Glencore (LSE: GLEN) released an interim management statement this morning covering the third quarter, which told investors of a rise in production.
‘Own sourced’ coal production rose by 7% to 111.4 million tonnes, mainly related to higher production in Australia, despite the price of coal plunging to a five-year low. Meanwhile, ‘attributable own-sourced’ ferrochrome production was up 5% to 939,000 tonnes, reflecting the higher operating capacity and a ramp-up in production from the Lion 2 expansion project in South Africa.

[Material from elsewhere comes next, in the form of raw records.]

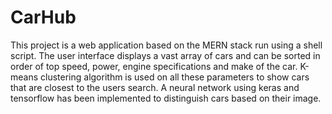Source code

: # CarHub

This project is a web application based on the MERN stack run using a shell script. The user interface displays a vast array of cars and can be sorted in order of top speed, power, engine specifications and make of the car. K-means clustering algorithm is used on all these parameters to show cars that are closest to the users search. A neural network using keras and tensorflow has been implemented to distinguish cars based on their image.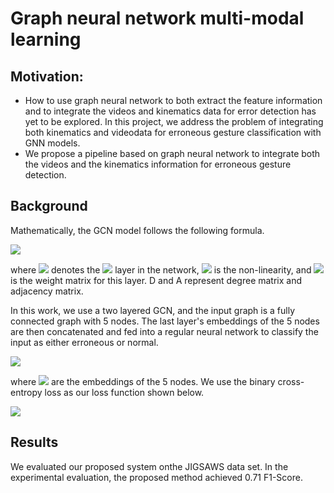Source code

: 
# Graph neural network multi-modal learning

## Motivation:
* How to use graph neural network to both extract the feature information and to integrate the videos and kinematics data for error detection has yet to be explored. In this project, we address the problem of integrating both kinematics and videodata for erroneous gesture classification with GNN models.
* We propose a pipeline based on graph neural network to integrate both the videos and the kinematics information for erroneous gesture detection. 
## Background

Mathematically, the GCN model follows the following formula. 

<img src="https://render.githubusercontent.com/render/math?math=H^{(l+1)}=\sigma(D^{-\frac{1}{2}}AD^{-\frac{1}{2}}H^{(l)}W^{{l}})">

where <img src="https://render.githubusercontent.com/render/math?math=H^{(l)}"> denotes the <img src="https://render.githubusercontent.com/render/math?math=l^{th}"> layer in the network, <img src="https://render.githubusercontent.com/render/math?math=\sigma"> is the non-linearity, and <img src="https://render.githubusercontent.com/render/math?math=W"> is the weight matrix for this layer. D and A represent degree matrix and adjacency matrix.

In this work, we use a two layered GCN, and the input graph is a fully connected graph with 5 nodes. The last layer's embeddings of the 5 nodes are then concatenated and fed into a regular neural network to classify the input as either erroneous or normal. 

<img src="https://render.githubusercontent.com/render/math?math=Class=\sigma(concat[h_{1},h_{2},h_{3},h_{4},h_{5}]W+b)">
	     
where <img src="https://render.githubusercontent.com/render/math?math=h_{1},h_{2},h_{3},h_{4},h_{5}"> are the embeddings of the 5 nodes. We use the binary cross-entropy loss as our loss function shown below.

<img src="https://render.githubusercontent.com/render/math?math=L=-1/N\sum_{i=1}^{N}y_{i}\cdot log(p(y_{i}))+(1-y_{i})\cdot log(1-p(y_{i}))">
	     
## Results
We evaluated our proposed system onthe JIGSAWS data set. In the experimental evaluation, the proposed method achieved 0.71 F1-Score.
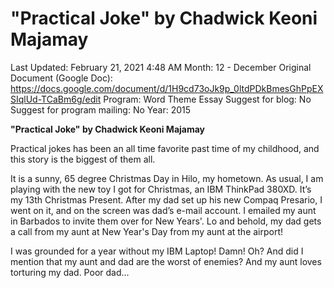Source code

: # "Practical Joke" by Chadwick Keoni Majamay

Last Updated: February 21, 2021 4:48 AM
Month: 12 - December
Original Document (Google Doc): https://docs.google.com/document/d/1H9cd73oJk9p_0ltdPDkBmesGhPpEXSIqlUd-TCaBm6g/edit
Program: Word Theme Essay
Suggest for blog: No
Suggest for program mailing: No
Year: 2015

**"Practical Joke" by Chadwick Keoni Majamay**

Practical jokes has been an all time favorite past time of my childhood, and this story is the biggest of them all.

It is a sunny, 65 degree Christmas Day in Hilo, my hometown. As usual, I am playing with the new toy I got for Christmas, an IBM ThinkPad 380XD. It’s my 13th Christmas Present. After my dad set up his new Compaq Presario, I went on it, and on the screen was dad’s e-mail account. I emailed my aunt in Barbados to invite them over for New Years'. Lo and behold, my dad gets a call from my aunt at New Year's Day from my aunt at the airport!

I was grounded for a year without my IBM Laptop! Damn! Oh? And did I mention that my aunt and dad are the worst of enemies? And my aunt loves torturing my dad. Poor dad...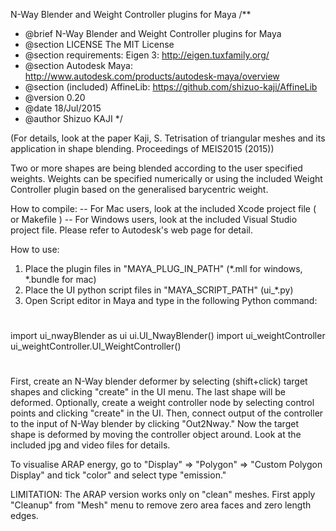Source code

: N-Way Blender and Weight Controller plugins for Maya
/**
 * @brief N-Way Blender and Weight Controller plugins for Maya
 * @section LICENSE The MIT License
 * @section requirements:  Eigen 3:  http://eigen.tuxfamily.org/
 * @section Autodesk Maya: http://www.autodesk.com/products/autodesk-maya/overview
 * @section (included) AffineLib: https://github.com/shizuo-kaji/AffineLib
 * @version 0.20
 * @date  18/Jul/2015
 * @author Shizuo KAJI
 */

(For details, look at the paper
Kaji, S. Tetrisation of triangular meshes and its application in shape blending. Proceedings of MEIS2015 (2015))
 
Two or more shapes are being blended according to the user specified weights.
Weights can be specified numerically or using the included Weight Controller plugin
based on the generalised barycentric weight.

How to compile:
-- For Mac users, look at the included Xcode project file ( or Makefile )
-- For Windows users, look at the included Visual Studio project file.
Please refer to Autodesk's web page for detail.

How to use:
1. Place the plugin files in "MAYA_PLUG_IN_PATH"
(*.mll for windows, *.bundle for mac)
2. Place the UI python script files in "MAYA_SCRIPT_PATH"
(ui_*.py)
3. Open Script editor in Maya and type in the following Python command:
#
import ui_nwayBlender as ui
ui.UI_NwayBlender()
import ui_weightController
ui_weightController.UI_WeightController()
#

First, create an N-Way blender deformer
by selecting (shift+click) target shapes and clicking "create" in the UI menu.
The last shape will be deformed.
Optionally, create a weight controller node by selecting control points
and clicking "create" in the UI.
Then, connect output of the controller to the input of N-Way blender by clicking "Out2Nway."
Now the target shape is deformed by moving the controller object around.
Look at the included jpg and video files for details.

To visualise ARAP energy, go to "Display" => "Polygon" => "Custom Polygon Display"
and tick "color" and select type "emission."

LIMITATION:
The ARAP version works only on "clean" meshes.
First apply "Cleanup" from "Mesh" menu
to remove zero area faces and zero length edges.


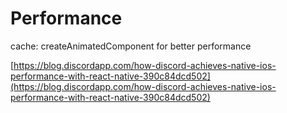 # Performance

cache: createAnimatedComponent for better performance  
  
[https://blog.discordapp.com/how-discord-achieves-native-ios-performance-with-react-native-390c84dcd502](https://blog.discordapp.com/how-discord-achieves-native-ios-performance-with-react-native-390c84dcd502)







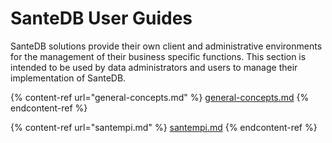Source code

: # SanteDB User Guides

SanteDB solutions provide their own client and administrative environments for the management of their business specific functions. This section is intended to be used by data administrators and users to manage their implementation of SanteDB.

{% content-ref url="general-concepts.md" %}
[general-concepts.md](general-concepts.md)
{% endcontent-ref %}

{% content-ref url="santempi.md" %}
[santempi.md](santempi.md)
{% endcontent-ref %}
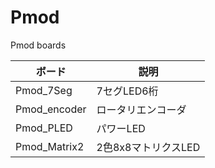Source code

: # Pmod
 Pmod boards

ボード | 説明
---|---
Pmod_7Seg | 7セグLED6桁
Pmod_encoder | ロータリエンコーダ
Pmod_PLED | パワーLED
Pmod_Matrix2 | 2色8x8マトリクスLED
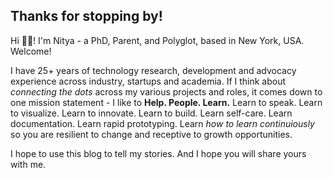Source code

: ## Thanks for stopping by!
Hi 👋🏽! I'm Nitya - a PhD, Parent, and Polyglot, based in New York, USA. Welcome!

I have 25+ years of technology research, development and advocacy experience across industry, startups and academia. If I think about _connecting the dots_ across my various projects and roles, it comes down to one mission statement - I like to **Help. People. Learn.** Learn to speak. Learn to visualize. Learn to innovate. Learn to build. Learn self-care. Learn documentation. Learn rapid prototyping. Learn _how to learn continuiously_ so you are resilient to change and receptive to growth opportunities.

I hope to use this blog to tell my stories. And I hope you will share yours with me.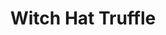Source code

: ---
layout: product
title: Witch Hat Truffle
slug: witch-hat-truffle
product_ref: witch-hat-truffle
---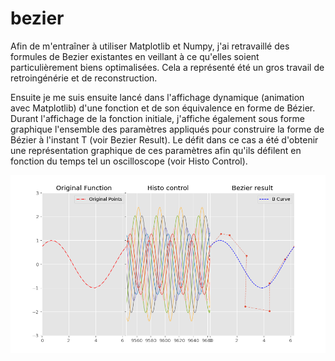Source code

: # bezier
Afin de m'entraîner à utiliser Matplotlib et Numpy, j'ai retravaillé des formules de Bezier existantes en veillant à ce qu'elles soient particulièrement biens optimalisées. Cela a représenté été un gros travail de retroingénérie et de reconstruction. 

Ensuite je me suis ensuite lancé dans l'affichage dynamique (animation avec Matplotlib) d'une fonction et de son équivalence en forme de Bézier. Durant l'affichage de la fonction initiale, j'affiche également sous forme graphique l'ensemble des paramètres appliqués pour construire la forme de Bézier à l'instant T (voir Bezier Result). Le défit dans ce cas a été d'obtenir une représentation graphique de ces paramètres 
afin qu'ils défilent en fonction du temps tel un oscilloscope (voir Histo Control). 

![Instantané de l'animation](./From_Function_To_Bezier_Curve.png)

Elsewhere, ‘own sourced’ copper production lifted by 8%, to 1,149,000 tonnes. This was mainly driven by a 48% increase in production at the Mutanda open-pit mine in the Democratic Republic of the Congo, of which Glencore owns 40%.
Glencore also saw results with oil, producing 5.1 million barrels for a 50% increase, which reflected the commencement of production at Alen (EG) and Badila (Chad) during 2013.
These rises in production more than offset the 6% fall in ‘own sourced’ zinc production (relating to the closure of the Perseverance and Brunswick mines in June 2013), and ‘own sourced’ nickel production, which fell 1% after the Falcondo, Cosmos and Sinclair mines were placed into care and maintenance in 2013 (the latter has since had a sale agreed, subject to customary approvals).
Glencore’s strategy of placing itself as a lower-cost producer has seen it stay ahead of many rivals, despite obvious industry headwinds. While no mention of further takeover approaches for Rio Tinto were mentioned in today’s update, whispers keep circulating around the City.